(INPUT MATERIAL begins)

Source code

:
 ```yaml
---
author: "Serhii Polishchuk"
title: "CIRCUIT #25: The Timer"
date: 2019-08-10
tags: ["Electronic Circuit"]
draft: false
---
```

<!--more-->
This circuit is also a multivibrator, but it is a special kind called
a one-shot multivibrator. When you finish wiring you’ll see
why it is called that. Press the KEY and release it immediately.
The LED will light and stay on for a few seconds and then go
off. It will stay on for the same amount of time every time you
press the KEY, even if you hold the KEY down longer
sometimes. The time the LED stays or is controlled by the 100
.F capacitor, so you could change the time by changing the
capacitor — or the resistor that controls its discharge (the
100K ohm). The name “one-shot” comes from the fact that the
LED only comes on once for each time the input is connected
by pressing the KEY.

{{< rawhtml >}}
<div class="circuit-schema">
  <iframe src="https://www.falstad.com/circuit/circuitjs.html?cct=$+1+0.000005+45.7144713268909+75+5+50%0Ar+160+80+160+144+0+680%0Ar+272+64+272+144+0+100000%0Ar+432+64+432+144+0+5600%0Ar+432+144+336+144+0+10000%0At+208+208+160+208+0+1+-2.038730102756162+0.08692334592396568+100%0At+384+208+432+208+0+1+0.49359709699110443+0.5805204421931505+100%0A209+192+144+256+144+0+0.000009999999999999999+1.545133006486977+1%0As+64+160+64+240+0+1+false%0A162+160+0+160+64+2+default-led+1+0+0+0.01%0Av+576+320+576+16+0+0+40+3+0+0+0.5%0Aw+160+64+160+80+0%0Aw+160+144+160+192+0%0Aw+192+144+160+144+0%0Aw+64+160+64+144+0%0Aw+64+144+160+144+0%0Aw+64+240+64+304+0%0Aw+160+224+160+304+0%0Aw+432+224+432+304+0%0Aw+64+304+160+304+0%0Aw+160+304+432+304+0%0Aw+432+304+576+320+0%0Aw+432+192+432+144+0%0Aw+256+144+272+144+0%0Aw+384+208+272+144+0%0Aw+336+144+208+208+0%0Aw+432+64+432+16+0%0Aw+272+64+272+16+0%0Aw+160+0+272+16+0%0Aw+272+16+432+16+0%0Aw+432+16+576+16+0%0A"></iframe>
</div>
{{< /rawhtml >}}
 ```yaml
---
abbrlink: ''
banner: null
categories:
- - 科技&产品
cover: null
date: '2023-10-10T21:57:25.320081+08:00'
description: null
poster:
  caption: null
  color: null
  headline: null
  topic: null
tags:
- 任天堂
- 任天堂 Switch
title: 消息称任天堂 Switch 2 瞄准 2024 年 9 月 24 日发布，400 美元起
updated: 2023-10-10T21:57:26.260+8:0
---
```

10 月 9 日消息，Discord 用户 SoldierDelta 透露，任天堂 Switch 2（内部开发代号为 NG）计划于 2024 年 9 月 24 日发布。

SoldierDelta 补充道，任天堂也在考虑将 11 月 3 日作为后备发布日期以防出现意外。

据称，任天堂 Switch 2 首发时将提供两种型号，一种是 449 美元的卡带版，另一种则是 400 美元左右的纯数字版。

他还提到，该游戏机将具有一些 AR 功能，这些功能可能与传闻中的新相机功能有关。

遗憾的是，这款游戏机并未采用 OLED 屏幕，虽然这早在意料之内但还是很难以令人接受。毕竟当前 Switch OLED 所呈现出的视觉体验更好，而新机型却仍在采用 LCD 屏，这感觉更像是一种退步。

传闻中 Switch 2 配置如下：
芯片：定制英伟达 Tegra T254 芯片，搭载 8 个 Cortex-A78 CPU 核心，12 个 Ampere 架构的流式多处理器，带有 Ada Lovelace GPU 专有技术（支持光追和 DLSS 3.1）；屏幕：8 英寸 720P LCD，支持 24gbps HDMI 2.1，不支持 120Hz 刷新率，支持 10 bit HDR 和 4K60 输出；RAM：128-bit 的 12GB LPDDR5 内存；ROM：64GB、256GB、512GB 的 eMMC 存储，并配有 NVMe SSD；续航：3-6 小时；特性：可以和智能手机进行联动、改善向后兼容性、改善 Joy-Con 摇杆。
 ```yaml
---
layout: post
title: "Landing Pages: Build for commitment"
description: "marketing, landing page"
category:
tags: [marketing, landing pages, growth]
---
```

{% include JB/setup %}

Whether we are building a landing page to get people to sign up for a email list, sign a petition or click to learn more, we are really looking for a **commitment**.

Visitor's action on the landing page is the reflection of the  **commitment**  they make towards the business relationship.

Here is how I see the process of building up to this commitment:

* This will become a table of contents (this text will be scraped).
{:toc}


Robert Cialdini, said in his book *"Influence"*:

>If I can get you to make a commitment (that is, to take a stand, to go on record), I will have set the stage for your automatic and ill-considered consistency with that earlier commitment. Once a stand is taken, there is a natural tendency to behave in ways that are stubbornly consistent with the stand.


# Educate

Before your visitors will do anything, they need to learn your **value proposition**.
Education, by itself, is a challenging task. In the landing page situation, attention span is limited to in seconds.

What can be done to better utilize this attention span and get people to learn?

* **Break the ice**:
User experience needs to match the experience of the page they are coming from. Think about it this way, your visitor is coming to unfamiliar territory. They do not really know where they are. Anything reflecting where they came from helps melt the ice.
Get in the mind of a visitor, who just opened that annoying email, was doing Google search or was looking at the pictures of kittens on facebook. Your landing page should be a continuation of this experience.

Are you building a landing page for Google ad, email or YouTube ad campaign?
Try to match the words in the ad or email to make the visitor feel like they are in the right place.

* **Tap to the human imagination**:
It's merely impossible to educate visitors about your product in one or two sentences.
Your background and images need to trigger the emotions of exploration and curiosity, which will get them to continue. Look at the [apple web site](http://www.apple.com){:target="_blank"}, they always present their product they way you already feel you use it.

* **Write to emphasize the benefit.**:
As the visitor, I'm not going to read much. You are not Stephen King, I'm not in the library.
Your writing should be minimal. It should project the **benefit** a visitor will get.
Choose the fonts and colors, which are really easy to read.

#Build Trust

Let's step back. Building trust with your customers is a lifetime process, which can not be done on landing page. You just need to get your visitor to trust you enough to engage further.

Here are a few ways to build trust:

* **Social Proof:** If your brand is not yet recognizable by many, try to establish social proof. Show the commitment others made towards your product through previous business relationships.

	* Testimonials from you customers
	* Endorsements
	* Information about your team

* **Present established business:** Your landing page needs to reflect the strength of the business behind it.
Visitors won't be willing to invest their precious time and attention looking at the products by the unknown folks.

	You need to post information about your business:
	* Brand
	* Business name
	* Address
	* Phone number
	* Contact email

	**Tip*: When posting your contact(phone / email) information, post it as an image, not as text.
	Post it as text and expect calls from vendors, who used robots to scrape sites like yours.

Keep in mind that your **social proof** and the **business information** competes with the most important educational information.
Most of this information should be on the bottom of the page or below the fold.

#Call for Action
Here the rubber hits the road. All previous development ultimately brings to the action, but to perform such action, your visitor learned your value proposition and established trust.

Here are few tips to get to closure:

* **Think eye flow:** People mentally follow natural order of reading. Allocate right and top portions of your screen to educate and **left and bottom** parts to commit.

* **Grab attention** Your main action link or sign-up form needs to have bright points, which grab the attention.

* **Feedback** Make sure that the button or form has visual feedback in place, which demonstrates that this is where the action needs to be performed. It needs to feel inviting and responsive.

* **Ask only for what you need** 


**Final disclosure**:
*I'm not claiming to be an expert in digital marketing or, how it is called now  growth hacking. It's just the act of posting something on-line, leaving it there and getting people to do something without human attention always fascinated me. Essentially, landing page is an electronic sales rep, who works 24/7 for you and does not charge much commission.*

(INPUT MATERIAL ends)

Tally the lines of the preceding listing in which the word "place" appears; state nothing but the total.

2